According to the bill, conglomerates would be prohibited from establishing cross-shareholding structures even in their foreign affiliates. The authorities currently tolerates the existing cyclical shareholding on enterprises with assets of more than 5 trillion won, but bans the creation of a new one.
“The bill will prevent conglomerates from seeking loopholes in cross-shareholdings through overseas affiliates,” Rep. Shin said.
The bill proposal was largely motivated by the recent revelation of Lotte Group’s governance structure, where the company’s founder and general chairman Shin Kyuk-ho has managed to control the 90 trillion won business empire in both Japan and Korea with just 0.05 percent of shares. This was made possible through more than 416 cyclical shareholding links in more than 113 affiliates across Korea and Japan.
It was revealed that the 93-year-old tycoon owns the majority of a small paper company Kojyunsya that controls Lotte Holdings in Japan, which has the lion’s share of Lotte Korea’s major businesses.
“The current law banning cross-shareholding regulations on domestic firms has only resulted in the shady governance structures abroad. The bill will also oblige business leaders to report on their shareholding status of their overseas businesses in order to get a clear picture of their governance,” Rep. Shin said.

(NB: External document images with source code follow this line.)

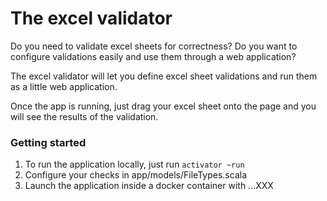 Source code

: # The excel validator

Do you need to validate excel sheets for correctness? Do you want to 
configure validations easily and use them through a web application?

The excel validator will let you define excel sheet validations and run them as a little web application.

Once the app is running, just drag your excel sheet onto the page and you will see the results of the validation.

### Getting started

1. To run the application locally, just run `activator ~run`
2. Configure your checks in app/models/FileTypes.scala
3. Launch the application inside a docker container with ...XXX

Ruling and opposition lawmakers are also seeking to call in Shin Kyuk-ho as well as his two sons -– former Lotte Holdings vice chairman Shin Dong-joo and younger son Lotte chairman Dong-bin -– to a public hearing during the National Assembly’s annual audit starting from Sept. 4.
“Shin Kyuk-ho may evade the summons because he is too old. But his sons will be asked to explain the naked and dark truth of the enterprise -– from the alleged shady internal deals and suspicious cyclical shareholding structure among others,” Rep. Kim Ki-shik of the NPAD was quoted as telling Yonhap.
The ruling party is also scheduled to meet with the representative of the National Pension Services, which has a stake in most of Lotte’s eight publicly listed affiliates. It is reported to have more than 5 percent of stakes in Lotte Chilsung Beverage, Lotte Himart, Lotte Chemical and Lotte Food.
The Fair Trade Commission and the Financial Supervisory Service have launched an investigation into Lotte’s governance structure while the National Tax Service is studying the fiscal record of the company’s advertising arm.
Meanwhile, former Lotte Holdings vice chairman Shin Dong-joo, who is fighting his younger brother Dong-bin over control of Lotte in both Korea and Japan, left for Tokyo on Friday.
He is reportedly determined to win over the shareholders of Lotte Holdings while studying the legitimacy of Dong-bin’s control over “L” investment companies, which are also the major shareholders of Lotte Holdings, before the as yet unscheduled shareholders meeting of Lotte Holdings that will discern the leadership of the firm.